Bunlar hep Amariganın oyunları lafını çok duyarız. Ülkecek
komplo teorilerine aşığız. Her şey bize karşıdır, her şey bize düşmandır. Hep
bizi engellemek isterler ama ortaya bir kanıt sunamaz hurafeler üstünden
çıkarımlar yaparız. Wikileaks sızıntısından sonra ülkemizde dönen kimi
dolapların bazılarını öğrenme fırsatı bulduk; ne kadar gerçek olduğunu size
bırakıyorum.

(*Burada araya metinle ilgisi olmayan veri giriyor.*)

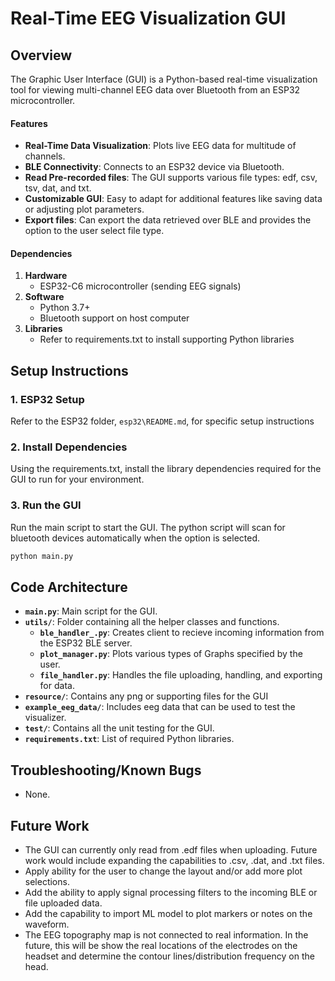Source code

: # Real-Time EEG Visualization GUI

## Overview

The Graphic User Interface (GUI) is a Python-based real-time visualization tool for viewing multi-channel EEG data over Bluetooth from an ESP32 microcontroller. 

#### Features

- **Real-Time Data Visualization**: Plots live EEG data for multitude of channels.
- **BLE Connectivity**: Connects to an ESP32 device via Bluetooth.
- **Read Pre-recorded files**: The GUI supports various file types: edf, csv, tsv, dat, and txt.
- **Customizable GUI**: Easy to adapt for additional features like saving data or adjusting plot parameters.
- **Export files**: Can export the data retrieved over BLE and provides the option to the user select file type.

#### Dependencies
1. **Hardware**
    - ESP32-C6 microcontroller (sending EEG signals)
2. **Software**
    - Python 3.7+
    - Bluetooth support on host computer
3. **Libraries**
    - Refer to requirements.txt to install supporting Python libraries

## Setup Instructions

### 1. ESP32 Setup
Refer to the ESP32 folder, ```esp32\README.md```, for specific setup instructions

### 2. Install Dependencies
Using the requirements.txt, install the library dependencies required for the GUI to run for your environment.

### 3. Run the GUI
Run the main script to start the GUI. The python script will scan for bluetooth devices automatically when the option is selected.

```bash
python main.py
```

## Code Architecture

- **`main.py`**: Main script for the GUI.
- **`utils/`**: Folder containing all the helper classes and functions.
  - **`ble_handler_.py`**: Creates client to recieve incoming information from the ESP32 BLE server.
  - **`plot_manager.py`**: Plots various types of Graphs specified by the user.
  - **`file_handler.py`**: Handles the file uploading, handling, and exporting for data. 
- **`resource/`**: Contains any png or supporting files for the GUI
- **`example_eeg_data/`**: Includes eeg data that can be used to test the visualizer.
- **`test/`**: Contains all the unit testing for the GUI.
- **`requirements.txt`**: List of required Python libraries.

## Troubleshooting/Known Bugs
- None.

## Future Work
- The GUI can currently only read from .edf files when uploading. Future work would include expanding the capabilities to .csv, .dat, and .txt files. 
- Apply ability for the user to change the layout and/or add more plot selections.
- Add the ability to apply signal processing filters to the incoming BLE or file uploaded data.
- Add the capability to import ML model to plot markers or notes on the waveform.
- The EEG topography map is not connected to real information. In the future, this will be show the real locations of the electrodes on the headset and determine the contour lines/distribution frequency on the head.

Bizim iç işlerimizde dönen gizli işleri bile elin oğlu ortaya
çıkartıyor.
Bizler teoriler içinde yüzerken birileri bazı gerçekleri
ortaya çıkarmak için çabalıyor, hayatını riske atıyor. Amerika'nın herkesin
özel hayatına gizlice karıştığını, onları takip ettiğini, evlerindeki kimi
makinalar vasıtasıyla izlediğini ya da dinlediğini anlatıyor belgesel. Aranızda
daha önce Edward Snowden ismini duyan var ise belgeselin başrolünde kendisi
var. Bilmeyenler için açıklama yapalım: Edward Snowden 2013 yılında bir nevi
hayatına son vermiş, herkesten gizli bir şekilde Hong Kong'da yaşamaya
başlamıştı. Eski bir NSA(National Security Agency) çalışanı olan Snowden yaşananlara dayanamayıp,
olan bitenden herkesin haberi olması gerektiğini düşünüp kimi bilgileri 2013
yılında sızdırmıştı.
Laura Poitras'ın kamerasından çekilen belgesel bu sızdırma
olayının ardından Edward Snowdan'ın gazeteci olan Laura Poitras ve Gleen
Greenwald ile görüşmelerini anlatıyor. Snowden şifreli bir şekilde ulaştığı
Gleen Greenwald'a buluşma teklifinde bulunur ve yaşadığı, gördüğü, bildiği her
şeyi ona anlatıyor. Gleen Greenwald'da üstüne düşen görevi yaparak konuyu
ekranlara taşıyor ve bu olay Amerika'nın gündemine oturuyor. Bizi takip ediyorlar
paranoyası bir nevi doğrulanmış oluyor. Tıpkı -izleyen varsa- Personal of
Interest gibi.
Edward Snowden'ın dediğine göre 11 eylül saldırılarından
sonra Amerika istediği her kişiyi tercih ettiği bir şekilde takip edebileceği PRISM
adlı bir teknoloji geliştirir. Tek tıkla evimizdeki herhangi bir makinaya
bağlanıp bizi izleyebilir ya da dinleyebilirler. Terörü önceden saptama adı
altında yaptıkları bu girişimin rayından çıktığını, insanlar özel hayatlarına
karıştıklarını hatta onlar hakkında bilgi topladıklarını söylüyor. Belgeselin, olayın içinden çekilmiş olması da bizi onun karşısında oturan ve bizzat
dinleyen kişi konumuna getiriyor. Anlattıklarını hayretler içinde dinliyor,
olanları şok içinde izliyoruz.
Gleen Greenwald ve Laura Poitras, The Guardian ve Washington
Post'ta yayınladıkları bu haberler ile Pulitzer Ödülünü kazandılar. Haberlerin
yayınlanması ardından önemli kimi avukatların toplanıp bir çare bulma çabasını,
düzenlenen 'özgürlüğe müdahale' toplantılarını ve başkan Obama'nın konu hakkında
bir açıklamasını belgesel içinde görüyoruz. Paranoya yerini gerçekliğe bırakıyor. Haberlerin
ardından Edwars Snowden devlet tarafından vatan haini ilan edilir ve suçlu
bulunur. İronik yanı, Amerikan vatandaşları arasında yapılan ankete göre de
Edward Snowden kahramandır. Amerika'ya dönemeyeceğini bilen Edwars Snowden
şuanda sevgilisi ile beraber Rusya'da sığınmacı olarak yaşıyor.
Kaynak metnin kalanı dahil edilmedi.